_Aim of the exercise_
From the following material, work out how many lines include the string "Campos"; respond with the number only.
[Data for review — start]
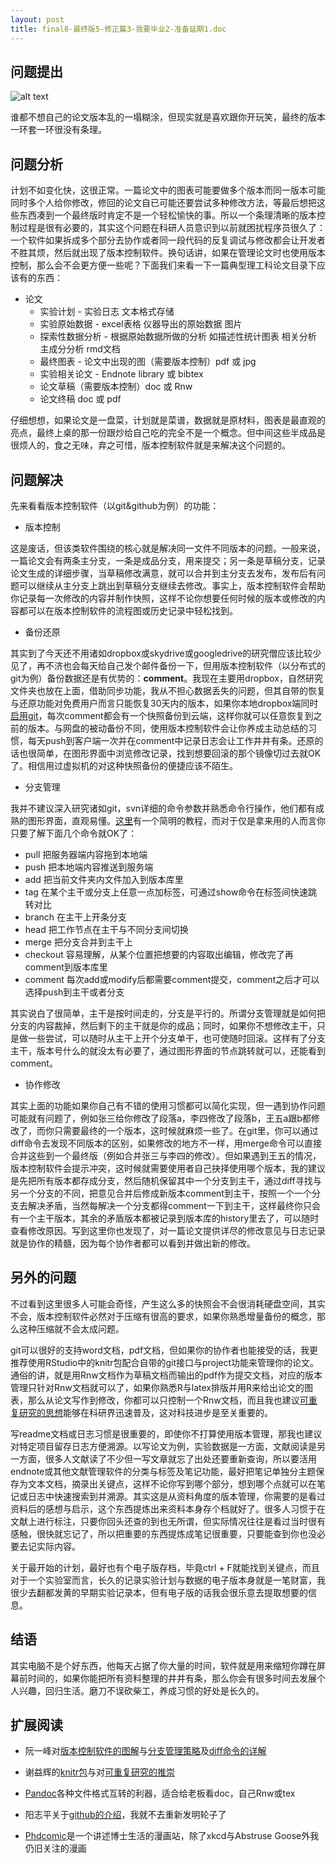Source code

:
 ```yaml
---
layout: post
title: final8-最终版5-修正篇3-我要毕业2-准备延期1.doc
---
```


问题提出
--------

![alt text](http://yufree.github.io/blogcn/figure/finaldoc.jpg)

谁都不想自己的论文版本乱的一塌糊涂，但现实就是喜欢跟你开玩笑，最终的版本一环套一环很没有条理。

问题分析
--------

计划不如变化快，这很正常。一篇论文中的图表可能要做多个版本而同一版本可能同时多个人给你修改，修回的论文自已可能还要尝试多种修改方法，等最后想把这些东西凑到一个最终版时肯定不是一个轻松愉快的事。所以一个条理清晰的版本控制过程是很有必要的，其实这个问题在科研人员意识到以前就困扰程序员很久了：一个软件如果拆成多个部分去协作或者同一段代码的反复调试与修改都会让开发者不胜其烦，然后就出现了版本控制软件。换句话讲，如果在管理论文时也使用版本控制，那么会不会更方便一些呢？下面我们来看一下一篇典型理工科论文目录下应该有的东西：

* 论文
  * 实验计划 - 实验日志 文本格式存储
  * 实验原始数据 - excel表格 仪器导出的原始数据 图片
  * 探索性数据分析 - 根据原始数据所做的分析 如描述性统计图表 相关分析 主成分分析 rmd文档
  * 最终图表 - 论文中出现的图（需要版本控制）pdf 或 jpg
  * 实验相关论文 - Endnote library 或 bibtex
  * 论文草稿（需要版本控制）doc 或 Rnw
  * 论文终稿 doc 或 pdf

仔细想想，如果论文是一盘菜，计划就是菜谱，数据就是原材料，图表是最直观的亮点，最终上桌的那一份跟炒给自己吃的完全不是一个概念。但中间这些半成品是很烦人的，食之无味，弃之可惜，版本控制软件就是来解决这个问题的。

问题解决
--------

先来看看版本控制软件（以git&github为例）的功能：

* 版本控制

这是废话，但该类软件围绕的核心就是解决同一文件不同版本的问题。一般来说，一篇论文会有两条主分支，一条是成品分支，用来提交；另一条是草稿分支，记录论文生成的详细步骤，当草稿修改满意，就可以合并到主分支去发布，发布后有问题可以继续从主分支上跳出到草稿分支继续去修改。事实上，版本控制软件会帮助你记录每一次修改的内容并制作快照，这样不论你想要任何时候的版本或修改的内容都可以在版本控制软件的流程图或历史记录中轻松找到。

* 备份还原

其实到了今天还不用诸如dropbox或skydrive或googledrive的研究僧应该比较少见了，再不济也会每天给自己发个邮件备份一下，但用版本控制软件（以分布式的git为例）备份数据还是有优势的：**comment**。我现在主要用dropbox，自然研究文件夹也放在上面，借助同步功能，我从不担心数据丢失的问题，但其自带的恢复与还原功能对免费用户而言只能恢复30天内的版本，如果你本地dropbox端同时[启用git](http://weizhifeng.net/git-with-dropbox.html)，每次comment都会有一个快照备份到云端，这样你就可以任意恢复到之前的版本。与网盘的被动备份不同，使用版本控制软件会让你养成主动总结的习惯，每天push到客户端一次并在comment中记录日志会让工作井井有条。还原的话也很简单，在图形界面中浏览修改记录，找到想要回滚的那个镜像切过去就OK了。相信用过虚拟机的对这种快照备份的便捷应该不陌生。

* 分支管理

我并不建议深入研究诸如git，svn详细的命令参数并熟悉命令行操作，他们都有成熟的图形界面，直观易懂。[这里](http://nyuccl.org/pages/GitTutorial/)有一个简明的教程，而对于仅是拿来用的人而言你只要了解下面几个命令就OK了：

  * pull 把服务器端内容拖到本地端
  * push 把本地端内容推送到服务端
  * add 把当前文件夹内文件加入到版本库里
  * tag 在某个主干或分支上任意一点加标签，可通过show命令在标签间快速跳转对比
  * branch 在主干上开条分支
  * head 把工作节点在主干与不同分支间切换
  * merge 把分支合并到主干上
  * checkout 容易理解，从某个位置把想要的内容取出编辑，修改完了再comment到版本库里
  * comment 每次add或modify后都需要comment提交，comment之后才可以选择push到主干或者分支

其实说白了很简单，主干是按时间走的，分支是平行的。所谓分支管理就是如何把分支的内容裁掉，然后剩下的主干就是你的成品；同时，如果你不想修改主干，只是做一些尝试，可以随时从主干上开个分支单干，也可使随时回滚。这样有了分支主干，版本号什么的就没太有必要了，通过图形界面的节点跳转就可以，还能看到comment。

* 协作修改

其实上面的功能如果你自己有不错的使用习惯都可以简化实现，但一遇到协作问题可能就有问题了，例如张三给你修改了段落a，李四修改了段落b，王五a跟b都修改了，而你只需要最终的一个版本，这时候就麻烦一些了。在git里，你可以通过diff命令去发现不同版本的区别，如果修改的地方不一样，用merge命令可以直接合并这些到一个最终版（例如合并张三与李四的修改）。但如果遇到王五的情况，版本控制软件会提示冲突，这时候就需要使用者自己抉择使用哪个版本，我的建议是先把所有版本都存成分支，然后随机保留其中一个分支到主干，通过diff寻找与另一个分支的不同，把意见合并后修成新版本comment到主干，按照一个一个分支去解决矛盾，当然每解决一个分支都得comment一下到主干，这样最终你只会有一个主干版本，其余的矛盾版本都被记录到版本库的history里去了，可以随时查看修改原因。写到这里你也发现了，对一篇论文提供详尽的修改意见与日志记录就是协作的精髓，因为每个协作者都可以看到并做出新的修改。

另外的问题
----------

不过看到这里很多人可能会奇怪，产生这么多的快照会不会很消耗硬盘空间，其实不会，版本控制软件必然对于压缩有很高的要求，如果你熟悉增量备份的概念，那么这种压缩就不会太成问题。

git可以很好的支持word文档，pdf文档，但如果你的协作者也能接受的话，我更推荐使用RStudio中的knitr包配合自带的git接口与project功能来管理你的论文。通俗的讲，就是用Rnw文档作为草稿文档而输出的pdf作为提交文档，对应的版本管理只针对Rnw文档就可以了，如果你熟悉R与latex排版并用R来给出论文的图表，那么从论文写作到修改，你都可以只控制一个Rnw文档，而且我也建议[可重复研究的思想](http://blog.sciencenet.cn/blog-41174-447716.html)能够在科研界迅速普及，这对科技进步是至关重要的。

写readme文档或日志习惯是很重要的，即使你不打算使用版本管理，那我也建议对特定项目留存日志方便溯源。以写论文为例，实验数据是一方面，文献阅读是另一方面，很多人文献读了不少但一写文章就忘了出处还要重新查询，所以要活用endnote或其他文献管理软件的分类与标签及笔记功能，最好把笔记单独分主题保存为文本文档，摘录出关键点，这样不论你写到哪个部分，想到哪个点就可以在笔记或日志中快速搜索到并溯源。其实这是从资料角度的版本管理，你需要的是看过资料后的感想与启示，这个东西提炼出来资料本身存个档就好了。很多人习惯于在文献上进行标注，只要你回头还查的到也无所谓，但实际情况往往是看过当时很有感触，很快就忘记了，所以把重要的东西提炼成笔记很重要，只要能查到你也没必要去记实际内容。

关于最开始的计划，最好也有个电子版存档，毕竟ctrl + F就能找到关键点，而且对于一个实验室而言，长久的记录实验计划与数据的电子版本身就是一笔财富，我很少去翻都发黄的早期实验记录本，但有电子版的话我会很乐意去提取想要的信息。

结语
--------

其实电脑不是个好东西，他每天占据了你大量的时间，软件就是用来缩短你蹲在屏幕前时间的，如果你能把所有资料整理的井井有条，那么你会有很多时间去发展个人兴趣，回归生活。磨刀不误砍柴工，养成习惯的好处是长久的。

扩展阅读
--------

* 阮一峰对[版本控制软件的图解](http://www.ruanyifeng.com/blog/2008/12/a_visual_guide_to_version_control.html)与[分支管理策略](http://www.ruanyifeng.com/blog/2012/07/git.html)及[diff命令的详解](http://www.ruanyifeng.com/blog/2012/08/how_to_read_diff.html)

* 谢益辉的[knitr包](http://yihui.name/knitr/)与对[可重复研究的推崇](http://cos.name/2012/06/reproducible-research-with-knitr/)

* [Pandoc](http://johnmacfarlane.net/pandoc/)各种文件格式互转的利器，适合给老板看doc，自己Rnw或tex

* 阳志平关于[github的介绍](http://www.yangzhiping.com/tech/github.html)，我就不去重新发明轮子了

* [Phdcomic](http://www.phdcomics.com/)是一个讲述博士生活的漫画站，除了xkcd与Abstruse Goose外我仍旧关注的漫画 
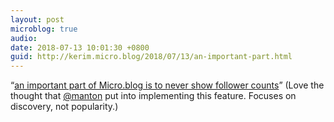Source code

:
 ```yaml
---
layout: post
microblog: true
audio: 
date: 2018-07-13 10:01:30 +0800
guid: http://kerim.micro.blog/2018/07/13/an-important-part.html
---
```

“[an important part of Micro.blog is to never show follower counts](https://www.manton.org/2018/07/12/following-users-ui.html)” (Love the thought that [@manton](https://micro.blog/manton) put into implementing this feature. Focuses on discovery, not popularity.)
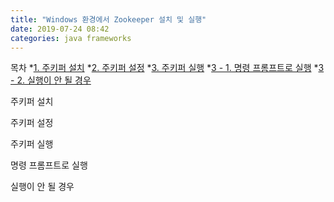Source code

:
 ```yaml
---
title: "Windows 환경에서 Zookeeper 설치 및 실행"
date: 2019-07-24 08:42
categories: java frameworks
---
```


목차
*[1. 주키퍼 설치](#주키퍼-설치)
*[2. 주키퍼 설정](#주키퍼-설정)
*[3. 주키퍼 실행](#주키퍼-실행)
  *[3 - 1. 명령 프롬프트로 실행](#명령-프롬프트로-실행)
  *[3 - 2. 실행이 안 될 경우](#실행이-안-될-경우)

주키퍼 설치

주키퍼 설정

주키퍼 실행

명령 프롬프트로 실행

실행이 안 될 경우

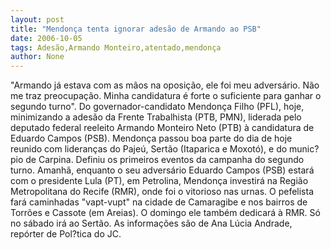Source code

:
 ```yaml
---
layout: post
title: "Mendonça tenta ignorar adesão de Armando ao PSB"
date: 2006-10-05
tags: Adesão,Armando Monteiro,atentado,mendonça
author: None
---
```


\"Armando já estava com as mãos na oposição, ele foi meu adversário. Não me traz preocupação. Minha candidatura é forte o suficiente para ganhar o segundo turno\".
Do governador-candidato Mendonça Filho (PFL), hoje, minimizando a adesão da Frente Trabalhista (PTB, PMN), liderada pelo deputado federal reeleito Armando Monteiro Neto (PTB) à candidatura de Eduardo Campos (PSB).
Mendonça passou boa parte do dia de hoje reunido com lideranças do Pajeú, Sertão (Itaparica e Moxotó), e do munic?pio de Carpina. Definiu os primeiros eventos da campanha do segundo turno.
Amanhã, enquanto o seu adversário Eduardo Campos (PSB)&nbsp;estará com o presidente Lula (PT), em Petrolina, Mendonça investirá na Região Metropolitana do Recife (RMR), onde foi o vitorioso nas urnas. 
O pefelista fará caminhadas \"vapt-vupt\" na cidade de Camaragibe e nos bairros de Torrões e Cassote (em Areias). O domingo ele também dedicará à RMR. Só no sábado irá ao Sertão. As informações são de Ana Lúcia Andrade, repórter de Pol?tica do JC.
[Data for review — finish]
_Written answer_
2